Monday, March 16, 2020 at 2:00 p.m.
Room EV001.162

You are invited to attend the following M.A.Sc. (Quality Systems Engineering) thesis examination.

Examining Committee

Dr. W. Lucia, Chair
Dr. N. Bouguila, Supervisor
Dr. J. Bentahar, CIISE Examiner
Dr. Z. Kabir, External Examiner (ECE)

 

Abstract

Performance of a machine learning algorithm depends on the representation of the input data. In computer vision problems, histogram-based feature representation has significantly improved the classification tasks. L1 normalized histograms can be modelled by Dirichlet and related distributions to transform input space to feature space. We propose a mapping technique that contains prior knowledge about the distribution of the data and increases the discriminative power of the classifiers in supervised learning such as Support Vector Machine (SVM). The mapping technique for proportional data which is based on Dirichlet, Generalized Dirichlet, Beta Liouville, scaled Dirichlet and shifted scaled Dirichlet distributions can be incorporated with traditional kernels to improve the base kernels accuracy. Experimental results show that the proposed technique for proportional data increases accuracy for tasks such as natural scene recognition, satellite image classification, gender classification, facial expression recognition and human action recognition in videos. In addition, in object tracking, learning parametric features of the target object using Dirichlet and related distributions may help to capture representations invariant to noise. This further motivated our study of such distributions in object tracking. We propose a framework for feature representation on probability simplex for proportional data utilizing the histogram representation of the target object at initial frame. A set of parameter vectors determine the appearance features of the target object in the subsequent frames.

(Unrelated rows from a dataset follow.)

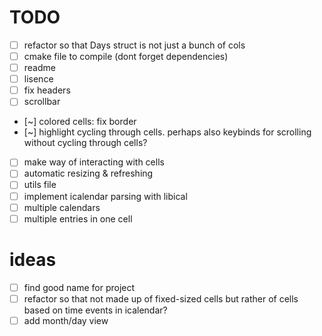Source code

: # TODO
* [ ] refactor so that Days struct is not just a bunch of cols
* [ ] cmake file to compile (dont forget dependencies)
* [ ] readme
* [ ] lisence
* [ ] fix headers
* [ ] scrollbar
* [~] colored cells: fix border
* [~] highlight cycling through cells. perhaps also keybinds for scrolling without cycling through cells?
* [ ] make way of interacting with cells
* [ ] automatic resizing & refreshing
* [ ] utils file
* [ ] implement icalendar parsing with libical
* [ ] multiple calendars
* [ ] multiple entries in one cell

# ideas
* [ ] find good name for project
* [ ] refactor so that not made up of fixed-sized cells but rather of cells based on time events in icalendar? 
* [ ] add month/day view
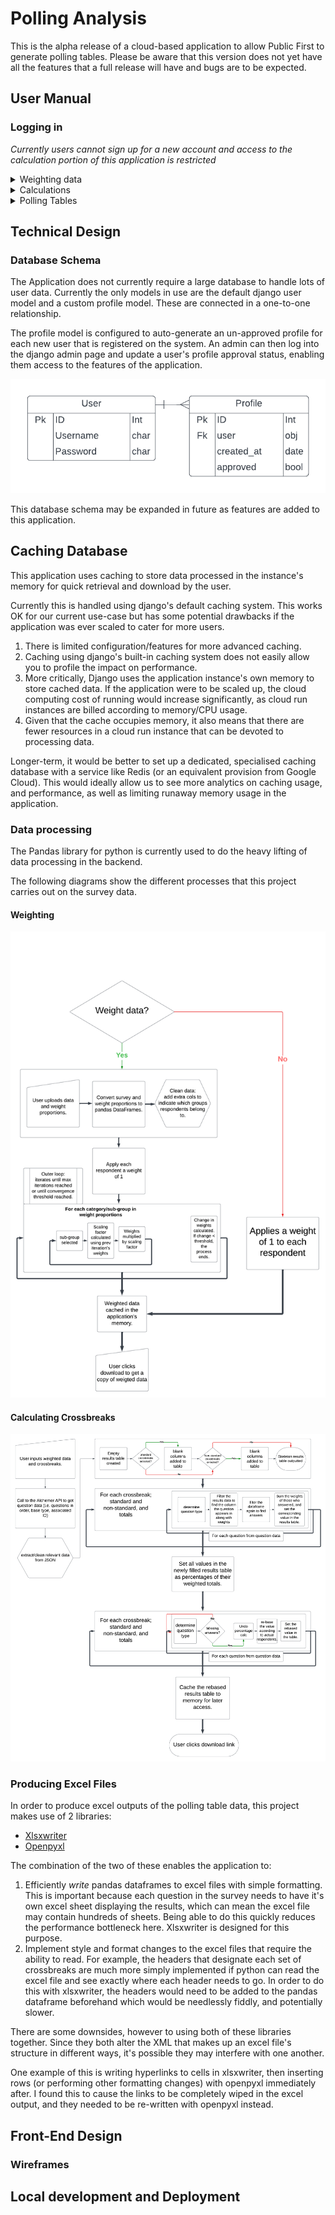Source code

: # Polling Analysis

This is the alpha release of a cloud-based application to allow Public First to generate polling tables. Please be aware that this version does not yet have all the features that a full release will have and bugs are to be expected.

## User Manual

### Logging in

*Currently users cannot sign up for a new account and access to the calculation portion of this application is restricted*

<details>
<summary>Weighting data</summary>

### Weighting data provided by Alchemer

In order to weight survey data click on the link that says 'click here to weight survey responses'. From this page you will be prompted to upload 2 files. The first should be the survey data provided by Alchemer and the second should be the standard weighting proportions.

Please note that both of these files should be .xlsx files. Uploading a CSV here will result in a 500 error.

Please note that using a different set of weight proportions will also result in inaccurate weights or a 500 error.

Upon successful completion of weighting, users will be redirected to the home page from where you selected the weighting option.

To download your weighted data, click on the link near the bottom of the home page entitled 'DOWNLOAD WEIGHTED DATA'. If all has gone well, the data will be downloaded to your machine. You may then open the file and scroll to the furthest column to the right and see a new column called 'weighted_respondents' which should contain the weights for each person who answered the survey.

If you wish to skip the weighting process for your survey, you will need to manually add a column with the name 'weighted_respondents' to the unweighted data and assign each respondent a value of 1. Automating this for unweighted surveys has not yet been implemented in this version of the application.
</details>

<details>
<summary>Calculations</summary>

### Running the calculations

This section will do broadly 3 things.
1. Work out the total number of people who belong in each cross break that you have selected.
1. Work out how the whole sample answered each question and how each crossbreak answered them.
1. Identify which questions were not answered by the entire sample and display their results as a percentage of those who *did* answer.

First, click on the link: 'Click here to run calculations for crossbreaks'

You will then be taken to a form where you can upload your weighted data. You will also need to enter the ID of the survey which can be found on the first page of the survey's survey legend.

Optionally, you can check or uncheck any standard crossbreaks that you would like to see data for. You can also specify non-standard crossbreaks for which you would like to see data for as well. This step is also optional. 

You may add as many non-standard crossbreaks as you like using the buttons, but note that the more you add, the longer it will take to process the whole batch.

When you're happy with your query, click the 'upload' button to run the calculations.

When the calculations are complete you will be redirected to the home page, and the data will be cached for you to download. Currently you will have 5 minutes until the cached data is wiped from the memory. 

Please also note that refreshing the browser / leaving the app untouched for too long may result in the cached data being cleared as well. If this happens you will need to restart the process again.

Cick 'DOWNLOAD CROSSBREAKS DATA' to save the data for the next step.

**NOTE: please refrain from submitting this form multiple times in quick succession as it relies upon a 3rd party API with limits on the number of requests that can be made per minute. If in doubt, give it 20 seconds or so after submitting to submit again.**
</details>

<details>
<summary>Polling Tables</summary>

### Making Polling Tables

This page will allow you to specify custom labels for questions that have a different base (i.e., the total sample of all respondents).

First, click on the link 'click here to scan the table for rebase comments'. This will take you to a page where you can upload the results you just downloaded from the previous step.

You will then be taken to a general form where you'll need to reupload the data, specify a title for the tables, and select which questions to include in the tables.

Underneath this there will be a form to specify the rebase comments for rebased questions. The app will still work if you do not fill these in but in most cases these will all need to be filled in so that the polling table's numbers make sense.

Once you're happy with all the data in this form, click the 'run table-maker' button. After a few moments, you should be taken back to the home page. From here, you can click the 'Download polling tables button' to download your shiny new polling tables.

The tables themselves should have a 'cover page' worksheet, contents worksheet, full results page (detailing all the questions and all the answers), and a sheet for each individual question.
</details>

## Technical Design

### Database Schema

The Application does not currently require a large database to handle lots of user data. Currently the only models in use are the default django user model and a custom profile model. These are connected in a one-to-one relationship.

The profile model is configured to auto-generate an un-approved profile for each new user that is registered on the system. An admin can then log into the django admin page and update a user's profile approval status, enabling them access to the features of the application.

<img src="docs/db_schema.png" alt="A diagram of the database models" />

This database schema may be expanded in future as features are added to this application.

## Caching Database

This application uses caching to store data processed in the instance's memory for quick retrieval and download by the user.

Currently this is handled using django's default caching system. This works OK for our current use-case but has some potential drawbacks if the application was ever scaled to cater for more users.
1. There is limited configuration/features for more advanced caching.
2. Caching using django's built-in caching system does not easily allow you to profile the impact on performance.
3. More critically, Django uses the application instance's own memory to store cached data. If the application were to be scaled up, the cloud computing cost of running would increase significantly, as cloud run instances are billed according to memory/CPU usage.
4. Given that the cache occupies memory, it also means that there are fewer resources in a cloud run instance that can be devoted to processing data.

Longer-term, it would be better to set up a dedicated, specialised caching database with a service like Redis (or an equivalent provision from Google Cloud). This would ideally allow us to see more analytics on caching usage, and performance, as well as limiting runaway memory usage in the application.

### Data processing

The Pandas library for python is currently used to do the heavy lifting of data processing in the backend.

The following diagrams show the different processes that this project carries out on the survey data.

#### Weighting
<img src="docs/weighting.png" alt="A diagram of the iterative proportional fitting carried out by this application" />

#### Calculating Crossbreaks
<img src="docs/polling_crossbreaks_diagram.png" alt="A diagram of how the crossbreaks processing works." />

### Producing Excel Files

In order to produce excel outputs of the polling table data, this project makes use of 2 libraries:

* [Xlsxwriter](https://xlsxwriter.readthedocs.io/)
* [Openpyxl](https://openpyxl.readthedocs.io/en/stable/)

The combination of the two of these enables the application to:
1. Efficiently *write* pandas dataframes to excel files with simple formatting. This is important because each question in the survey needs to have it's own excel sheet displaying the results, which can mean the excel file may contain hundreds of sheets. Being able to do this quickly reduces the performance bottleneck here. Xlsxwriter is designed for this purpose.
2. Implement style and format changes to the excel files that require the ability to read. For example, the headers that designate each set of crossbreaks are much more simply implemented if python can read the excel file and see exactly where each header needs to go. In order to do this with xlsxwriter, the headers would need to be added to the pandas dataframe beforehand which would be needlessly fiddly, and potentially slower.

There are some downsides, however to using both of these libraries together. Since they both alter the XML that makes up an excel file's structure in different ways, it's possible they may interfere with one another.

One example of this is writing hyperlinks to cells in xlsxwriter, then inserting rows (or performing other formatting changes) with openpyxl immediately after. I found this to cause the links to be completely wiped in the excel output, and they needed to be re-written with openpyxl instead.

## Front-End Design

### Wireframes

## Local development and Deployment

Motivated by the success of distribution-based feature mapping for proportional data, we extend this technique for semi-bounded data utilizing inverted Dirichlet, generalized inverted Dirichlet and inverted Beta Liouville distributions. Similar approach is taken into account for count data where Dirichlet multinomial and generalized Dirichlet multinomial distributions are used to map density features with input features.